Within the listing below, how many lines hold the string "returned"? Only the number should be given.

╭─ INFORMATION

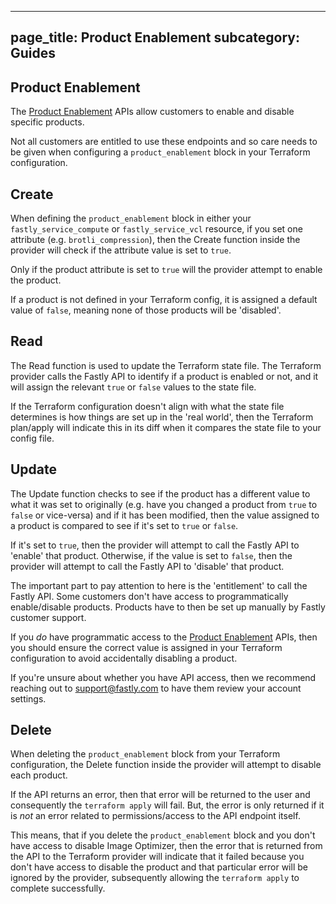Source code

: ______________________________________________________________________

## page_title: Product Enablement subcategory: Guides

## Product Enablement

The [Product Enablement](https://developer.fastly.com/reference/api/products/enablement/) APIs allow customers to enable and disable specific products.

Not all customers are entitled to use these endpoints and so care needs to be given when configuring a `product_enablement` block in your Terraform configuration.

## Create

When defining the `product_enablement` block in either your `fastly_service_compute` or `fastly_service_vcl` resource, if you set one attribute (e.g. `brotli_compression`), then the Create function inside the provider will check if the attribute value is set to `true`.

Only if the product attribute is set to `true` will the provider attempt to enable the product.

If a product is not defined in your Terraform config, it is assigned a default value of `false`, meaning none of those products will be 'disabled'.

## Read

The Read function is used to update the Terraform state file. The Terraform provider calls the Fastly API to identify if a product is enabled or not, and it will assign the relevant `true` or `false` values to the state file.

If the Terraform configuration doesn't align with what the state file determines is how things are set up in the 'real world', then the Terraform plan/apply will indicate this in its diff when it compares the state file to your config file.

## Update

The Update function checks to see if the product has a different value to what it was set to originally (e.g. have you changed a product from `true` to `false` or vice-versa) and if it has been modified, then the value assigned to a product is compared to see if it's set to `true` or `false`.

If it's set to `true`, then the provider will attempt to call the Fastly API to 'enable' that product. Otherwise, if the value is set to `false`, then the provider will attempt to call the Fastly API to 'disable' that product.

The important part to pay attention to here is the 'entitlement' to call the Fastly API. Some customers don't have access to programmatically enable/disable products. Products have to then be set up manually by Fastly customer support.

If you _do_ have programmatic access to the [Product Enablement](https://developer.fastly.com/reference/api/products/enablement/) APIs, then you should ensure the correct value is assigned in your Terraform configuration to avoid accidentally disabling a product.

If you're unsure about whether you have API access, then we recommend reaching out to [support@fastly.com](mailto:support@fastly.com) to have them review your account settings.

## Delete

When deleting the `product_enablement` block from your Terraform configuration, the Delete function inside the provider will attempt to disable each product.

If the API returns an error, then that error will be returned to the user and consequently the `terraform apply` will fail. But, the error is only returned if it is _not_ an error related to permissions/access to the API endpoint itself.

This means, that if you delete the `product_enablement` block and you don't have access to disable Image Optimizer, then the error that is returned from the API to the Terraform provider will indicate that it failed because you don't have access to disable the product and that particular error will be ignored by the provider, subsequently allowing the `terraform apply` to complete successfully.
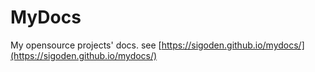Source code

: # MyDocs

My opensource projects' docs. see [https://sigoden.github.io/mydocs/](https://sigoden.github.io/mydocs/)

╰─

- TASK RESPONSE:
2